Fig 15. Comparison of mean average precision using the OT-Scene image benchmark.

Fig 15

Table 7. Comparison of mean average precision using the OT-Scene image benchmark.

Performance/Method Visual words integration SIFT-SURF Weighted average (0.3-0.7) SIFT-SURF Feature extraction with morphological operators [57] Min Max Fusion [58]
Mean 69.75 ± 0.40 65.25 ± 0.52 60.7 51.04

According to the experimental results, the best mean average precision obtained using visual words integration and weighted average of 0.3-0.7 (SIFT-SURF) is 69.75% and 65.25%, respectively. The visual words integration of SIFT and SURF significantly enhances the performance of image retrieval.

Performance on the Ground Truth Image Benchmark

Ground Truth image benchmark [50] was created by University of Washington and has been previously used for the evaluation of CBIR research [36, 59, 60]. There are a total of 1109 images that are divided into 22 semantic classes. In order to perform a clear comparison with existing state-of-the-art CBIR research [36, 59, 60], we selected 228 images from 05 different classes (Arbor Greens, Cherries, Football, Green Lake and Swiss Mountains), shown in Fig 16. Different sizes of the visual vocabulary are constructed from the training dataset [10, 20, 50, 75, 100] to sort out the best performance of the proposed framework.

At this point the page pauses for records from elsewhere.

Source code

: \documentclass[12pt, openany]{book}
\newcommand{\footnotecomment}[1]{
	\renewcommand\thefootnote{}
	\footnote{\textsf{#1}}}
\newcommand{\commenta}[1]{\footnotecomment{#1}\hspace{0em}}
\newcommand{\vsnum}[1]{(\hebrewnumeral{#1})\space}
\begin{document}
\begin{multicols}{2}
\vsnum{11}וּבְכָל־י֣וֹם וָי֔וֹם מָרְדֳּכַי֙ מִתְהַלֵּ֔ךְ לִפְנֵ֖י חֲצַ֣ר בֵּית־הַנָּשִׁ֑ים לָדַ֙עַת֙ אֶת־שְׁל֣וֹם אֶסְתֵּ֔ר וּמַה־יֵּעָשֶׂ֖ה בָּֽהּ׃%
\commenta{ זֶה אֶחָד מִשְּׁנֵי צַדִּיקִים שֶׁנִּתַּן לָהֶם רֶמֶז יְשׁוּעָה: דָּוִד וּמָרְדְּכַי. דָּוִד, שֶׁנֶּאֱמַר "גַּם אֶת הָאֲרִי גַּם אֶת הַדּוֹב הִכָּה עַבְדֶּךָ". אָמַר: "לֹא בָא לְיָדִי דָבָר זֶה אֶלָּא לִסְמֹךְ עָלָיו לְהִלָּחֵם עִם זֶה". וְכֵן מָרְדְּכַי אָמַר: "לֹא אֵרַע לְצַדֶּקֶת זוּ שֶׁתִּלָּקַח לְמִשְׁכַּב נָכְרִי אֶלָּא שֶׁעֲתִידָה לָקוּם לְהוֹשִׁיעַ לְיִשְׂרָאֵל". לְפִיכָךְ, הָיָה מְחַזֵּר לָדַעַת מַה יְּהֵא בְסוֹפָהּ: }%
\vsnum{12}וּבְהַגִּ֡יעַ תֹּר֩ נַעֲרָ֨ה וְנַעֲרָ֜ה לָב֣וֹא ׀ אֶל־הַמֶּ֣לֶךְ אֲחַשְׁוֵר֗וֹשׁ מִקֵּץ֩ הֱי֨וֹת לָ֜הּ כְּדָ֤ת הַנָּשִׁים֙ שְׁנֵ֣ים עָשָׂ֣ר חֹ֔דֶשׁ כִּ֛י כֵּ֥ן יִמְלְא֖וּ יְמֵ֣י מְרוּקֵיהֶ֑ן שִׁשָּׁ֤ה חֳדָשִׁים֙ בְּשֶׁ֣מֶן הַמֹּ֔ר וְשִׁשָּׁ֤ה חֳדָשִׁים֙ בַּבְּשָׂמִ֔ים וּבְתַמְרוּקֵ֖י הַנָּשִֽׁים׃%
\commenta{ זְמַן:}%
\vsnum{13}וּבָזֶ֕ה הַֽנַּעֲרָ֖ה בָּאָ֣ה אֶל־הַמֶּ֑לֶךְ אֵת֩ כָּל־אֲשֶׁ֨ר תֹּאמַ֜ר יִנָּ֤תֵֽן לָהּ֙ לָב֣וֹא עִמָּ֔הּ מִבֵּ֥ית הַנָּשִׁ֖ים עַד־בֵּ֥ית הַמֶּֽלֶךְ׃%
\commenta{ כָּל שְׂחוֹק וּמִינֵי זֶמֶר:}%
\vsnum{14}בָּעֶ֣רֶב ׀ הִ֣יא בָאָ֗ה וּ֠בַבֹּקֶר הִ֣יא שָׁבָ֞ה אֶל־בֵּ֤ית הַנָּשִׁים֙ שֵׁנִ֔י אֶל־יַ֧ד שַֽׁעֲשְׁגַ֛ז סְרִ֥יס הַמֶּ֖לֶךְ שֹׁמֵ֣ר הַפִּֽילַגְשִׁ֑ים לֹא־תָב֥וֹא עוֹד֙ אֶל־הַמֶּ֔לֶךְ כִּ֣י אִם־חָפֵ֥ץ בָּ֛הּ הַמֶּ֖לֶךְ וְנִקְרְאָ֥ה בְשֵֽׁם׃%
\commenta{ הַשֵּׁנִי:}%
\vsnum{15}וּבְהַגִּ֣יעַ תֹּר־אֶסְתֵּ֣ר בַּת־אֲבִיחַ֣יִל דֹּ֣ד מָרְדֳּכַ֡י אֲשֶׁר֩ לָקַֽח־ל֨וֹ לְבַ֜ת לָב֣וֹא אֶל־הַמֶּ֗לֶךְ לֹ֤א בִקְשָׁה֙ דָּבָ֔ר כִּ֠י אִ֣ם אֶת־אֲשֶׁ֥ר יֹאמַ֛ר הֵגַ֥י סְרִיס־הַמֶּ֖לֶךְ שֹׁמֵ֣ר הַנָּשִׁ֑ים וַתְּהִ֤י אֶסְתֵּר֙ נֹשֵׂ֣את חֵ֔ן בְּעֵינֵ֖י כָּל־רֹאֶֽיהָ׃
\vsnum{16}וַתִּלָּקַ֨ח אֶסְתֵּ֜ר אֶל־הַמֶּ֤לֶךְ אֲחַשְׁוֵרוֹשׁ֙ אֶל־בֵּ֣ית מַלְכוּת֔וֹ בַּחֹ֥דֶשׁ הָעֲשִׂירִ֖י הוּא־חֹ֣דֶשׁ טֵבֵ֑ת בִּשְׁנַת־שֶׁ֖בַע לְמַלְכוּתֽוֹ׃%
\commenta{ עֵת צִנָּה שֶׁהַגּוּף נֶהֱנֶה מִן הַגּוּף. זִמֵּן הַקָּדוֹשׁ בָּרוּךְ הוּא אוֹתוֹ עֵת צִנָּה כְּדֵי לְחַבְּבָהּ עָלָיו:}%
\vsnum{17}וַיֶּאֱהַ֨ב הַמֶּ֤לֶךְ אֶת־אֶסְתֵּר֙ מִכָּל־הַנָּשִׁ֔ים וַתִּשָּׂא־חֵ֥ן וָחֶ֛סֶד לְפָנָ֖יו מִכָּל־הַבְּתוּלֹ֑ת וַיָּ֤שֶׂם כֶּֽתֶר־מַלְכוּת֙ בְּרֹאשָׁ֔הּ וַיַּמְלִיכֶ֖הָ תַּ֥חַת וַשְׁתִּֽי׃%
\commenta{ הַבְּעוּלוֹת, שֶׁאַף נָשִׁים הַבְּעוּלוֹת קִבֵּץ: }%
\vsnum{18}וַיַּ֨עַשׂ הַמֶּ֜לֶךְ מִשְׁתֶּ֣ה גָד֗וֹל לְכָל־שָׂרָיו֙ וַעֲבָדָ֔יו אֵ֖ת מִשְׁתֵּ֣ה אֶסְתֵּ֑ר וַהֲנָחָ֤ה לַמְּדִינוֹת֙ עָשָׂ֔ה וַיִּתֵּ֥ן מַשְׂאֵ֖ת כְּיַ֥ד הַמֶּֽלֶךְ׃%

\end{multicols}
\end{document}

The best mean average precision is obtained on a vocabulary with a size of 75 with a value of 83.53%. The comparison of the mean average precision obtained from the proposed framework and existing state-of-the-art research [36, 59, 60] is presented in Table 8.

Fig 16. Samples of images from 05 classes of the Ground Truth image benchmark [50].

Fig 16

Table 8. Comparison of mean average precision using Ground truth image benchmark.

Performance/Method Visual words integration SIFT-SURF SVM ensembles [59] Wavelet based CBIR [60] SVR ensembles [36]
Mean 83.53 ± 1.50 81.33 62.80 59.09

Experimental results and comparisons conducted on the Ground truth image benchmark prove the robustness of proposed framework based on the visual words integration of SIFT and SURF. The mean average precision obtained from the proposed visual words integration is higher than that of the existing state-of-the-art research [36, 59, 60].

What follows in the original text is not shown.